Pacific Pale Ale z warki 38
W zamyśle warka 38 czyli Pacific Pale Ale miała uprzyjemniać weekend majowy a ,że w jest jak jest to pozostało spijanie w domu przed telewizornią. Użyte chmiele to polska Iunga oraz Rakau na goryczkę oraz Kohatu, Wakatu i Motueka na aromat nachmielone do poziomu ok 35IBU oraz dodatkowo chmielone na zimno 35g chmieli. Piwo o ekstrakcie równym 12 odfermentowało do 4 blg czyli takie standardowe Pale ale. W szklance PPA objawia się dość klarownym złotym kolorem i bardzo ładną gęstą pianą. W aromacie występują nuty owoców egzotycznych oraz ziołowe, niestety aromat jest raczej słaby. W smaku lekka słodowość wraz lekką goryczką o charakterze ziołowym oraz słodkich owoców tropikalnych. Goryczka nie zalega ,w ustach pozostaje słodki posmak owoców tropikalnych.

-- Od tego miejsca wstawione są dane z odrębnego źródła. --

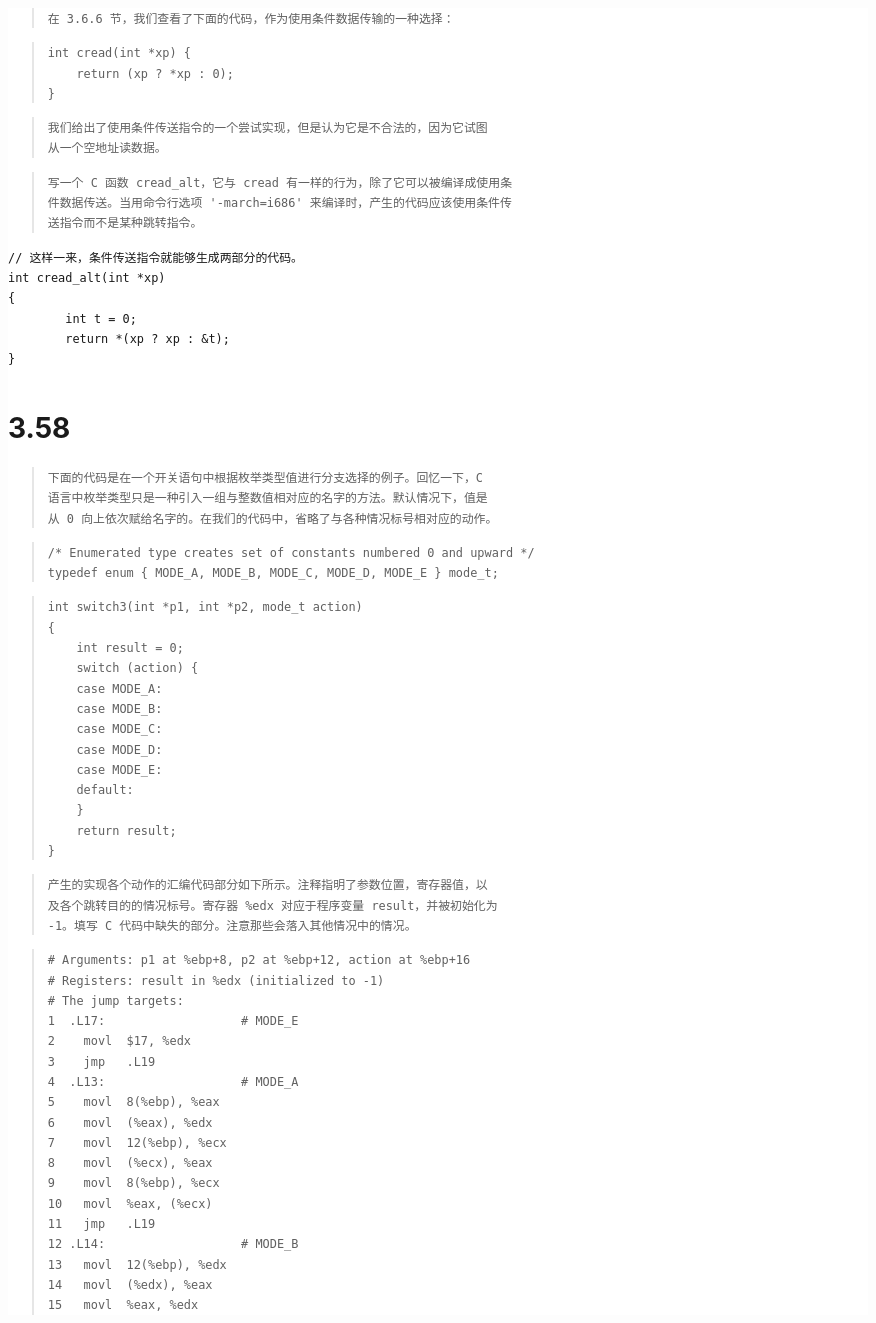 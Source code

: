 >     在 3.6.6 节，我们查看了下面的代码，作为使用条件数据传输的一种选择：

>     int cread(int *xp) {
>         return (xp ? *xp : 0);
>     }

>     我们给出了使用条件传送指令的一个尝试实现，但是认为它是不合法的，因为它试图
>     从一个空地址读数据。

>     写一个 C 函数 cread_alt，它与 cread 有一样的行为，除了它可以被编译成使用条
>     件数据传送。当用命令行选项 '-march=i686' 来编译时，产生的代码应该使用条件传
>     送指令而不是某种跳转指令。

```
// 这样一来，条件传送指令就能够生成两部分的代码。
int cread_alt(int *xp)
{
        int t = 0;
        return *(xp ? xp : &t);
}
```

# 3.58

>     下面的代码是在一个开关语句中根据枚举类型值进行分支选择的例子。回忆一下，C
>     语言中枚举类型只是一种引入一组与整数值相对应的名字的方法。默认情况下，值是
>     从 0 向上依次赋给名字的。在我们的代码中，省略了与各种情况标号相对应的动作。

>     /* Enumerated type creates set of constants numbered 0 and upward */
>     typedef enum { MODE_A, MODE_B, MODE_C, MODE_D, MODE_E } mode_t;

>     int switch3(int *p1, int *p2, mode_t action)
>     {
>         int result = 0;
>         switch (action) {
>         case MODE_A:
>         case MODE_B:
>         case MODE_C:
>         case MODE_D:
>         case MODE_E:
>         default:
>         }
>         return result;
>     }

>     产生的实现各个动作的汇编代码部分如下所示。注释指明了参数位置，寄存器值，以
>     及各个跳转目的的情况标号。寄存器 %edx 对应于程序变量 result，并被初始化为
>     -1。填写 C 代码中缺失的部分。注意那些会落入其他情况中的情况。

>     # Arguments: p1 at %ebp+8, p2 at %ebp+12, action at %ebp+16
>     # Registers: result in %edx (initialized to -1)
>     # The jump targets:
>     1  .L17:                   # MODE_E
>     2    movl  $17, %edx
>     3    jmp   .L19
>     4  .L13:                   # MODE_A
>     5    movl  8(%ebp), %eax
>     6    movl  (%eax), %edx
>     7    movl  12(%ebp), %ecx
>     8    movl  (%ecx), %eax
>     9    movl  8(%ebp), %ecx
>     10   movl  %eax, (%ecx)
>     11   jmp   .L19
>     12 .L14:                   # MODE_B
>     13   movl  12(%ebp), %edx
>     14   movl  (%edx), %eax
>     15   movl  %eax, %edx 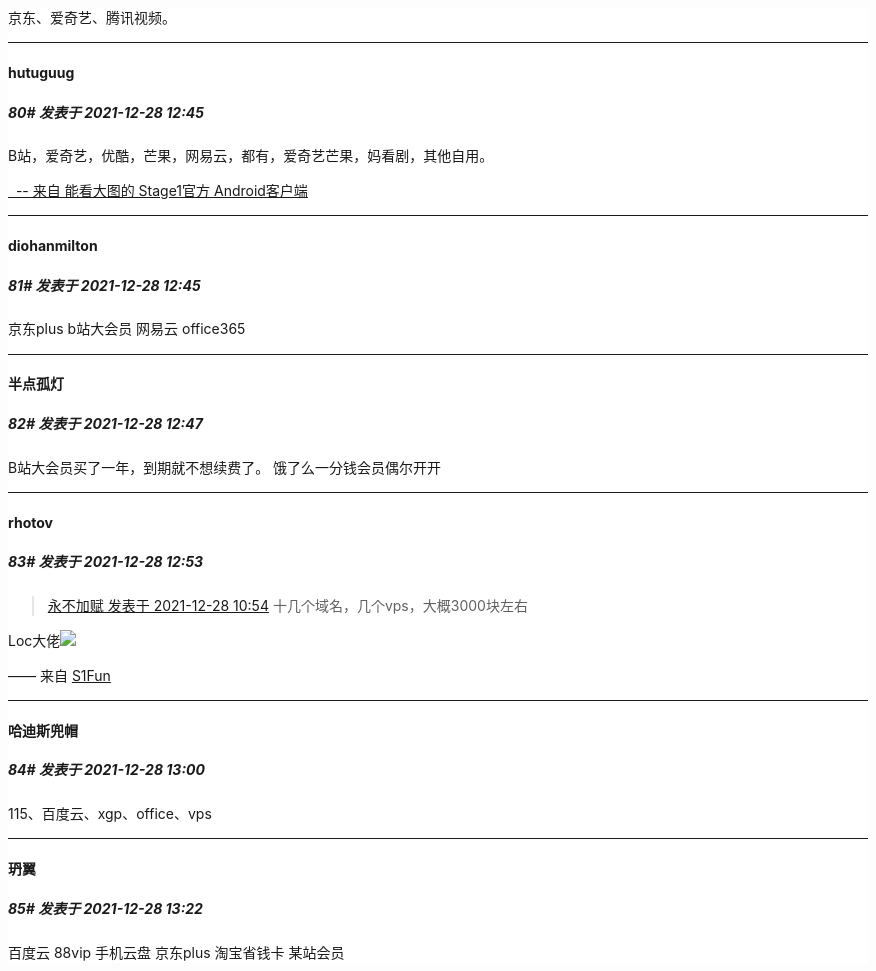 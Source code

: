 京东、爱奇艺、腾讯视频。



*****

####  hutuguug  
##### 80#       发表于 2021-12-28 12:45

B站，爱奇艺，优酷，芒果，网易云，都有，爱奇艺芒果，妈看剧，其他自用。

[  -- 来自 能看大图的 Stage1官方 Android客户端](https://www.coolapk.com/apk/140634)

*****

####  diohanmilton  
##### 81#       发表于 2021-12-28 12:45

京东plus b站大会员 网易云 office365

*****

####  半点孤灯  
##### 82#       发表于 2021-12-28 12:47

B站大会员买了一年，到期就不想续费了。
饿了么一分钱会员偶尔开开

*****

####  rhotov  
##### 83#       发表于 2021-12-28 12:53

<blockquote><a href="httphttps://bbs.saraba1st.com/2b/forum.php?mod=redirect&amp;goto=findpost&amp;pid=54072567&amp;ptid=2044433" target="_blank">永不加赋 发表于 2021-12-28 10:54</a>
十几个域名，几个vps，大概3000块左右</blockquote>
Loc大佬<img src="https://static.saraba1st.com/image/smiley/face2017/216.png" referrerpolicy="no-referrer">

—— 来自 [S1Fun](https://s1fun.koalcat.com)

*****

####  哈迪斯兜帽  
##### 84#       发表于 2021-12-28 13:00

115、百度云、xgp、office、vps



*****

####  玬翼  
##### 85#       发表于 2021-12-28 13:22

百度云
88vip
手机云盘
京东plus
淘宝省钱卡
某站会员
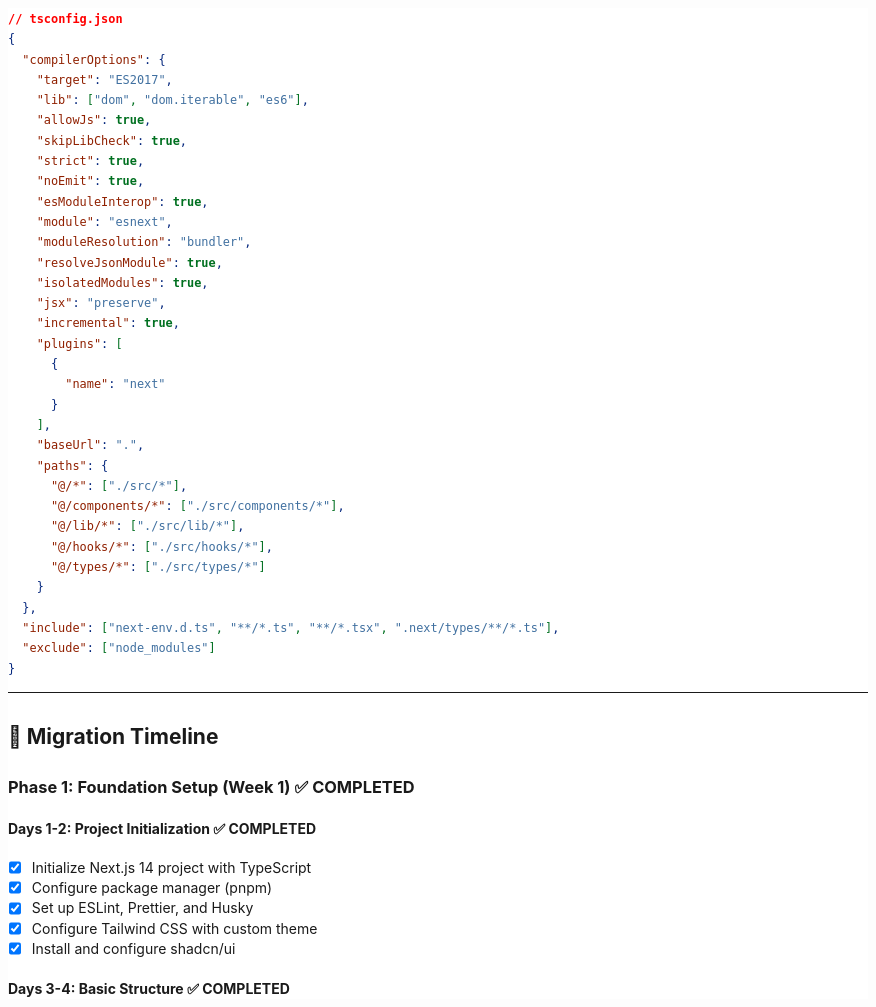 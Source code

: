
 ```json
// tsconfig.json
{
  "compilerOptions": {
    "target": "ES2017",
    "lib": ["dom", "dom.iterable", "es6"],
    "allowJs": true,
    "skipLibCheck": true,
    "strict": true,
    "noEmit": true,
    "esModuleInterop": true,
    "module": "esnext",
    "moduleResolution": "bundler",
    "resolveJsonModule": true,
    "isolatedModules": true,
    "jsx": "preserve",
    "incremental": true,
    "plugins": [
      {
        "name": "next"
      }
    ],
    "baseUrl": ".",
    "paths": {
      "@/*": ["./src/*"],
      "@/components/*": ["./src/components/*"],
      "@/lib/*": ["./src/lib/*"],
      "@/hooks/*": ["./src/hooks/*"],
      "@/types/*": ["./src/types/*"]
    }
  },
  "include": ["next-env.d.ts", "**/*.ts", "**/*.tsx", ".next/types/**/*.ts"],
  "exclude": ["node_modules"]
}
```

---

## 🚀 **Migration Timeline**

### **Phase 1: Foundation Setup (Week 1)** ✅ COMPLETED

#### Days 1-2: Project Initialization ✅ COMPLETED

- [x] Initialize Next.js 14 project with TypeScript
- [x] Configure package manager (pnpm)
- [x] Set up ESLint, Prettier, and Husky
- [x] Configure Tailwind CSS with custom theme
- [x] Install and configure shadcn/ui

#### Days 3-4: Basic Structure ✅ COMPLETED
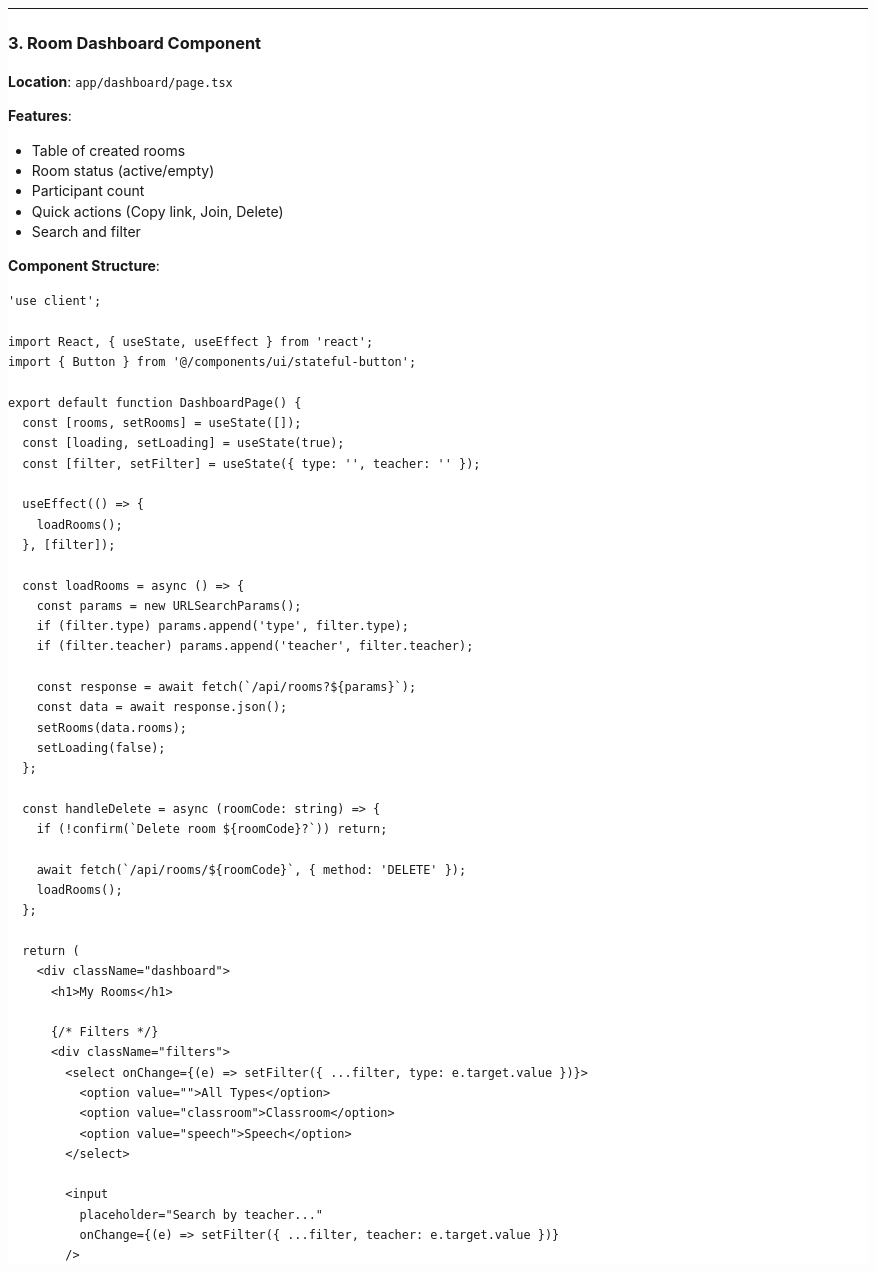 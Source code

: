 
---

### 3. Room Dashboard Component

**Location**: `app/dashboard/page.tsx`

**Features**:

- Table of created rooms
- Room status (active/empty)
- Participant count
- Quick actions (Copy link, Join, Delete)
- Search and filter

**Component Structure**:

```tsx
'use client';

import React, { useState, useEffect } from 'react';
import { Button } from '@/components/ui/stateful-button';

export default function DashboardPage() {
  const [rooms, setRooms] = useState([]);
  const [loading, setLoading] = useState(true);
  const [filter, setFilter] = useState({ type: '', teacher: '' });

  useEffect(() => {
    loadRooms();
  }, [filter]);

  const loadRooms = async () => {
    const params = new URLSearchParams();
    if (filter.type) params.append('type', filter.type);
    if (filter.teacher) params.append('teacher', filter.teacher);

    const response = await fetch(`/api/rooms?${params}`);
    const data = await response.json();
    setRooms(data.rooms);
    setLoading(false);
  };

  const handleDelete = async (roomCode: string) => {
    if (!confirm(`Delete room ${roomCode}?`)) return;

    await fetch(`/api/rooms/${roomCode}`, { method: 'DELETE' });
    loadRooms();
  };

  return (
    <div className="dashboard">
      <h1>My Rooms</h1>

      {/* Filters */}
      <div className="filters">
        <select onChange={(e) => setFilter({ ...filter, type: e.target.value })}>
          <option value="">All Types</option>
          <option value="classroom">Classroom</option>
          <option value="speech">Speech</option>
        </select>

        <input
          placeholder="Search by teacher..."
          onChange={(e) => setFilter({ ...filter, teacher: e.target.value })}
        />
```

  [key: string]: any; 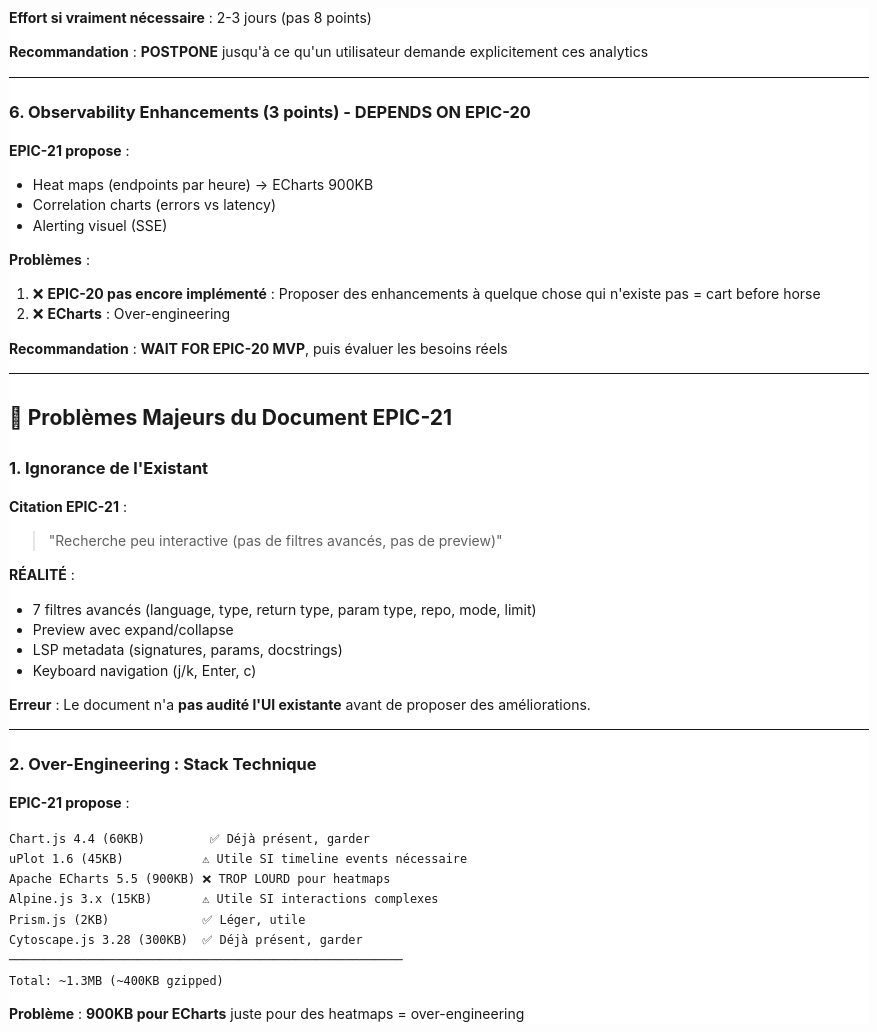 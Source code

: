 **Effort si vraiment nécessaire** : 2-3 jours (pas 8 points)

**Recommandation** : **POSTPONE** jusqu'à ce qu'un utilisateur demande explicitement ces analytics

---

### 6. Observability Enhancements (3 points) - DEPENDS ON EPIC-20

**EPIC-21 propose** :
- Heat maps (endpoints par heure) → ECharts 900KB
- Correlation charts (errors vs latency)
- Alerting visuel (SSE)

**Problèmes** :
1. ❌ **EPIC-20 pas encore implémenté** : Proposer des enhancements à quelque chose qui n'existe pas = cart before horse
2. ❌ **ECharts** : Over-engineering

**Recommandation** : **WAIT FOR EPIC-20 MVP**, puis évaluer les besoins réels

---

## 🔴 Problèmes Majeurs du Document EPIC-21

### 1. Ignorance de l'Existant

**Citation EPIC-21** :
> "Recherche peu interactive (pas de filtres avancés, pas de preview)"

**RÉALITÉ** :
- 7 filtres avancés (language, type, return type, param type, repo, mode, limit)
- Preview avec expand/collapse
- LSP metadata (signatures, params, docstrings)
- Keyboard navigation (j/k, Enter, c)

**Erreur** : Le document n'a **pas audité l'UI existante** avant de proposer des améliorations.

---

### 2. Over-Engineering : Stack Technique

**EPIC-21 propose** :
```
Chart.js 4.4 (60KB)         ✅ Déjà présent, garder
uPlot 1.6 (45KB)           ⚠️ Utile SI timeline events nécessaire
Apache ECharts 5.5 (900KB) ❌ TROP LOURD pour heatmaps
Alpine.js 3.x (15KB)       ⚠️ Utile SI interactions complexes
Prism.js (2KB)             ✅ Léger, utile
Cytoscape.js 3.28 (300KB)  ✅ Déjà présent, garder
───────────────────────────────────────────────────────
Total: ~1.3MB (~400KB gzipped)
```

**Problème** : **900KB pour ECharts** juste pour des heatmaps = over-engineering
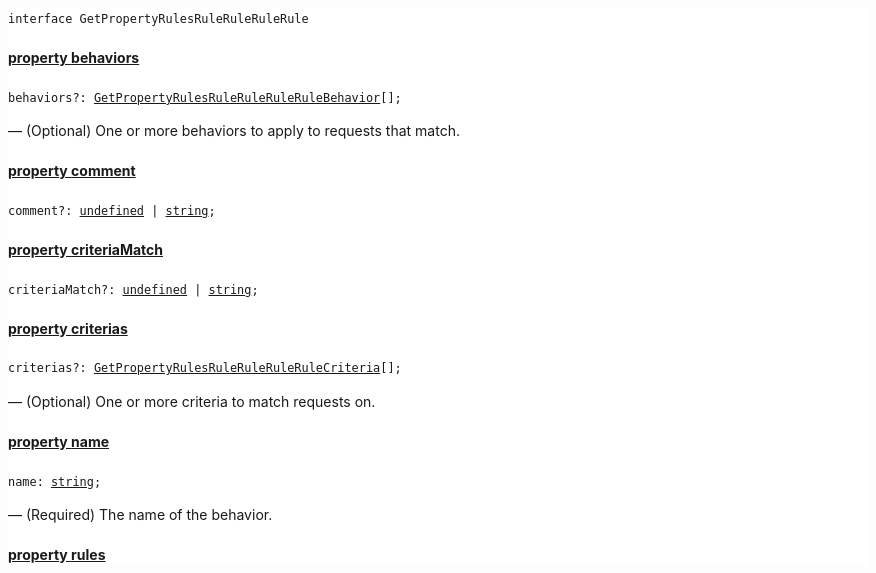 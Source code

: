 <pre class="highlight"><code><span class='kr'>interface</span> <span class='nx'>GetPropertyRulesRuleRuleRuleRule</span></code></pre>
<h4 class="pdoc-member-header" id="GetPropertyRulesRuleRuleRuleRule-behaviors">
<a class="pdoc-child-name" href="https://github.com/pulumi/pulumi-akamai/blob/fcfa49b3a4c333877d6dd8112b29ec315eb6440a/sdk/nodejs/types/output.ts#L264">property <b>behaviors</b></a>
</h4>

<pre class="highlight"><code><span class='kd'></span>behaviors?: <a href='#GetPropertyRulesRuleRuleRuleRuleBehavior'>GetPropertyRulesRuleRuleRuleRuleBehavior</a>[];</code></pre>

— (Optional) One or more behaviors to apply to requests that match.

<h4 class="pdoc-member-header" id="GetPropertyRulesRuleRuleRuleRule-comment">
<a class="pdoc-child-name" href="https://github.com/pulumi/pulumi-akamai/blob/fcfa49b3a4c333877d6dd8112b29ec315eb6440a/sdk/nodejs/types/output.ts#L265">property <b>comment</b></a>
</h4>

<pre class="highlight"><code><span class='kd'></span>comment?: <span class='kd'><a href='https://developer.mozilla.org/en-US/docs/Web/JavaScript/Reference/Global_Objects/undefined'>undefined</a></span> | <span class='kd'><a href='https://developer.mozilla.org/en-US/docs/Web/JavaScript/Reference/Global_Objects/String'>string</a></span>;</code></pre>
<h4 class="pdoc-member-header" id="GetPropertyRulesRuleRuleRuleRule-criteriaMatch">
<a class="pdoc-child-name" href="https://github.com/pulumi/pulumi-akamai/blob/fcfa49b3a4c333877d6dd8112b29ec315eb6440a/sdk/nodejs/types/output.ts#L266">property <b>criteriaMatch</b></a>
</h4>

<pre class="highlight"><code><span class='kd'></span>criteriaMatch?: <span class='kd'><a href='https://developer.mozilla.org/en-US/docs/Web/JavaScript/Reference/Global_Objects/undefined'>undefined</a></span> | <span class='kd'><a href='https://developer.mozilla.org/en-US/docs/Web/JavaScript/Reference/Global_Objects/String'>string</a></span>;</code></pre>
<h4 class="pdoc-member-header" id="GetPropertyRulesRuleRuleRuleRule-criterias">
<a class="pdoc-child-name" href="https://github.com/pulumi/pulumi-akamai/blob/fcfa49b3a4c333877d6dd8112b29ec315eb6440a/sdk/nodejs/types/output.ts#L270">property <b>criterias</b></a>
</h4>

<pre class="highlight"><code><span class='kd'></span>criterias?: <a href='#GetPropertyRulesRuleRuleRuleRuleCriteria'>GetPropertyRulesRuleRuleRuleRuleCriteria</a>[];</code></pre>

— (Optional) One or more criteria to match requests on.

<h4 class="pdoc-member-header" id="GetPropertyRulesRuleRuleRuleRule-name">
<a class="pdoc-child-name" href="https://github.com/pulumi/pulumi-akamai/blob/fcfa49b3a4c333877d6dd8112b29ec315eb6440a/sdk/nodejs/types/output.ts#L274">property <b>name</b></a>
</h4>

<pre class="highlight"><code><span class='kd'></span>name: <span class='kd'><a href='https://developer.mozilla.org/en-US/docs/Web/JavaScript/Reference/Global_Objects/String'>string</a></span>;</code></pre>

— (Required) The name of the behavior.

<h4 class="pdoc-member-header" id="GetPropertyRulesRuleRuleRuleRule-rules">
<a class="pdoc-child-name" href="https://github.com/pulumi/pulumi-akamai/blob/fcfa49b3a4c333877d6dd8112b29ec315eb6440a/sdk/nodejs/types/output.ts#L278">property <b>rules</b></a>
</h4>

Piwo wyszło lekkie i bardzo pijalne, idealne na szybkie ugaszenie pragnienia w czasie niestety nie obecnych podczas tegorocznej majówki cieplejszych dni. Jedynym mankamentem to aromat który należało by poprawić. Wniosek z tego taki, że trzeba będzie jednak walić tego chmielu na zimno dużo, dużo więcej by osiągnąć oczekiwane efekty. Troszkę za mało gazu. Musze do tego przykładać większą wagę jednak bo sypanie cukru miarką do butelek jest czasochłonne i niewygodne. Poza tym miarka dla butelek 0,5 to za dużo a do 0,33 to już za mało :P.